Return every line from the records below with the string "exploring".
[[ Records provided open ]]
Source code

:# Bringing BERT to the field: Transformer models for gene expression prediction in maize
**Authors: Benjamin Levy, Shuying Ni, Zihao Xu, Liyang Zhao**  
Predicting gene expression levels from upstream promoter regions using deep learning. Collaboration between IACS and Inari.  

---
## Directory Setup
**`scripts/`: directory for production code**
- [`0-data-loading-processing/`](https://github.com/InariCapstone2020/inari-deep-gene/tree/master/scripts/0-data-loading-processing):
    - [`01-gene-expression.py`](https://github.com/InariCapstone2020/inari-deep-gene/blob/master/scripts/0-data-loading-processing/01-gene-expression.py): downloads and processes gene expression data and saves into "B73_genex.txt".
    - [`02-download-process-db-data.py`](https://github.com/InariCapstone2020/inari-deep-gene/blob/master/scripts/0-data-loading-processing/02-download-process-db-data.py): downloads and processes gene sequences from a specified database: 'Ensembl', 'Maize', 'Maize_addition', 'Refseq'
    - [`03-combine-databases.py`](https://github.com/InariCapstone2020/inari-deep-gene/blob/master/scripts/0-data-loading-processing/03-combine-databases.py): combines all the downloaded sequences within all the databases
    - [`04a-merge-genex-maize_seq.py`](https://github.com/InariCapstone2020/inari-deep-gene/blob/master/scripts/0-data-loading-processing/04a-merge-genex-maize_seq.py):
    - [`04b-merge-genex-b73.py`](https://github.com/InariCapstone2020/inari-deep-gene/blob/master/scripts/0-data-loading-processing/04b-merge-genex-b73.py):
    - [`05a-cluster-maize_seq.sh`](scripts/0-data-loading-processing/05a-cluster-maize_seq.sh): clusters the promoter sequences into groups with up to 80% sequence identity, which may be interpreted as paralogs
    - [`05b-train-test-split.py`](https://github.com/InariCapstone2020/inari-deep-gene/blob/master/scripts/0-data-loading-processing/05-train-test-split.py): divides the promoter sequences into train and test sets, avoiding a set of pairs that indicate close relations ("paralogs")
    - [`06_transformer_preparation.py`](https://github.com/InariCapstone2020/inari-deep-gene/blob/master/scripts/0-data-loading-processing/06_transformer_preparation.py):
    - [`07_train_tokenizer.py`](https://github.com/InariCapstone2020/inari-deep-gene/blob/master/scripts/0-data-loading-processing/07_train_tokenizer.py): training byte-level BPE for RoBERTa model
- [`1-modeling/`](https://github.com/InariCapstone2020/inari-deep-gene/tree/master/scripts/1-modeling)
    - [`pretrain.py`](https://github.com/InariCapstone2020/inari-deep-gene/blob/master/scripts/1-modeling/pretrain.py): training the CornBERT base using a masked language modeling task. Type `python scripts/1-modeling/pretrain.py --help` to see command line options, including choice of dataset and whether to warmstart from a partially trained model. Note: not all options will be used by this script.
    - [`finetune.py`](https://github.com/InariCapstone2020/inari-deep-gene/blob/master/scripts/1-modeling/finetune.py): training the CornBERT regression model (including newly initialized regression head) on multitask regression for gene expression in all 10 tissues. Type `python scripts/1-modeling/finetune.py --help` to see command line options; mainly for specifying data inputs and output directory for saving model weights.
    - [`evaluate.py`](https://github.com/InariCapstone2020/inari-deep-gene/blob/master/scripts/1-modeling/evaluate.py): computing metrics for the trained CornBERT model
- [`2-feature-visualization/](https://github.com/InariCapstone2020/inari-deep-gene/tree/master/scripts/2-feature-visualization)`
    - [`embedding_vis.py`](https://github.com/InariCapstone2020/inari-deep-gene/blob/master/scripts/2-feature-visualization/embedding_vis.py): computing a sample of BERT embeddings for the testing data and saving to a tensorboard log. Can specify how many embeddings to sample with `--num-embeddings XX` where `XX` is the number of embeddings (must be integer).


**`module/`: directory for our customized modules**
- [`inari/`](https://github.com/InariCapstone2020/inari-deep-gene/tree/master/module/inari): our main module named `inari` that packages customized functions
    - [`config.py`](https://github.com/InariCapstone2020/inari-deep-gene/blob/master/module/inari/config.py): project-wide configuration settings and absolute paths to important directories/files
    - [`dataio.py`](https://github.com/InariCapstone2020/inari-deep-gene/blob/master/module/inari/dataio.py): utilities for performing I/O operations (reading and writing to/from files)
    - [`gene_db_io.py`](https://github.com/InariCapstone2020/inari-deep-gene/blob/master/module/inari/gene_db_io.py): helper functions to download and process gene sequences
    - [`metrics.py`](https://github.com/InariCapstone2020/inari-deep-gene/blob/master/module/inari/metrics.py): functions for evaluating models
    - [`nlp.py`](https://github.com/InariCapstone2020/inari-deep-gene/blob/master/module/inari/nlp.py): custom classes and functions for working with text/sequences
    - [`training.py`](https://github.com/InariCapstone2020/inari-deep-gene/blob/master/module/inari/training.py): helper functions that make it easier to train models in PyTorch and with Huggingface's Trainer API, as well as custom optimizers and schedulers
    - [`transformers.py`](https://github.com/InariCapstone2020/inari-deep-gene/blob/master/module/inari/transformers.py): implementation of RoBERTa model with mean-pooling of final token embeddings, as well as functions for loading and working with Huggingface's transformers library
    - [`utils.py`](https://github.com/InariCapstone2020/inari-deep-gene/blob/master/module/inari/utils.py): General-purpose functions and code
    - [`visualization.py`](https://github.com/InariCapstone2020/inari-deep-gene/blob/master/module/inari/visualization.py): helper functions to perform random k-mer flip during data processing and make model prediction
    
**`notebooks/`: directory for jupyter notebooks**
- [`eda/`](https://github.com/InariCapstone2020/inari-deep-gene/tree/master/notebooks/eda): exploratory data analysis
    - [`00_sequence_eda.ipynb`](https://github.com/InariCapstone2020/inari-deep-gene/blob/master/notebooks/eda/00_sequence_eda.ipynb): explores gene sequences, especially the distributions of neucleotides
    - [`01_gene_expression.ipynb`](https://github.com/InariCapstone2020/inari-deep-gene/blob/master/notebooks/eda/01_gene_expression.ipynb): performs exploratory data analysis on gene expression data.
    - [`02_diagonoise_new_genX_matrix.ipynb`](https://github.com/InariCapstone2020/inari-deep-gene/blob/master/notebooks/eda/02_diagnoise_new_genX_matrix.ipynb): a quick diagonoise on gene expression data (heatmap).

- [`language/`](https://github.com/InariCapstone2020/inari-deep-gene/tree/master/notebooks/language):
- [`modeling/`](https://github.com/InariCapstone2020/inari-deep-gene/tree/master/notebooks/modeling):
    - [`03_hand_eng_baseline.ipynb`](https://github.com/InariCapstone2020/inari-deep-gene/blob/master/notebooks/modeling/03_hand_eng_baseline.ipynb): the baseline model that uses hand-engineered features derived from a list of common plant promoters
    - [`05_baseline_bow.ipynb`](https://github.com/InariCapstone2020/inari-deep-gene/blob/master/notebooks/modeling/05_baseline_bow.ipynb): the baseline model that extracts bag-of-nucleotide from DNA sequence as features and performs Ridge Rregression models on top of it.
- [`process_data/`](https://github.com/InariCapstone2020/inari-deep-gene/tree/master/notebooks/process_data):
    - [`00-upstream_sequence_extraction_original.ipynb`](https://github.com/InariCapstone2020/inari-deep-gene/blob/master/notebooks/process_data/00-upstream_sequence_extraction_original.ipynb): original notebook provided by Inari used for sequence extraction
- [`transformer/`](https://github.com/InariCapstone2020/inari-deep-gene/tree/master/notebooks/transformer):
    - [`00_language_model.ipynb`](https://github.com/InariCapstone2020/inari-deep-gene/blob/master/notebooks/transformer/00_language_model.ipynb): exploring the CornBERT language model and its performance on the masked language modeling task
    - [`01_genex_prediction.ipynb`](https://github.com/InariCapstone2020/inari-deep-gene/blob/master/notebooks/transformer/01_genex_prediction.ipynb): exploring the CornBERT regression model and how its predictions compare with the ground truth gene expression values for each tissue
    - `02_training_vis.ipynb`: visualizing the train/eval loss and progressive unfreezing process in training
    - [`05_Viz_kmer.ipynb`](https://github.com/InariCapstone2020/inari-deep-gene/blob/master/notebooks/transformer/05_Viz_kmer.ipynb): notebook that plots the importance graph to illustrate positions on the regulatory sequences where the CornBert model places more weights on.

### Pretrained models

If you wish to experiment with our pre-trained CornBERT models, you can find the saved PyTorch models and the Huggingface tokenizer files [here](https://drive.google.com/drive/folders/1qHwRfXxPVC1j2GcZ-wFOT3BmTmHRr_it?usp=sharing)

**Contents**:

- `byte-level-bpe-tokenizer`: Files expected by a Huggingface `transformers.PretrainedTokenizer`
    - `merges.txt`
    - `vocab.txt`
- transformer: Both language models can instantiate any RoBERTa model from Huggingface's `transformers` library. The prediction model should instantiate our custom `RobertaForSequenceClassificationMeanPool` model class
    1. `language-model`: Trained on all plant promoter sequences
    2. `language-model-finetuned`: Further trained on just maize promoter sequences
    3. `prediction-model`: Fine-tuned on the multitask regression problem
[[ Records provided closed ]]
(Expected output)
    - [`00_language_model.ipynb`](https://github.com/InariCapstone2020/inari-deep-gene/blob/master/notebooks/transformer/00_language_model.ipynb): exploring the CornBERT language model and its performance on the masked language modeling task
    - [`01_genex_prediction.ipynb`](https://github.com/InariCapstone2020/inari-deep-gene/blob/master/notebooks/transformer/01_genex_prediction.ipynb): exploring the CornBERT regression model and how its predictions compare with the ground truth gene expression values for each tissue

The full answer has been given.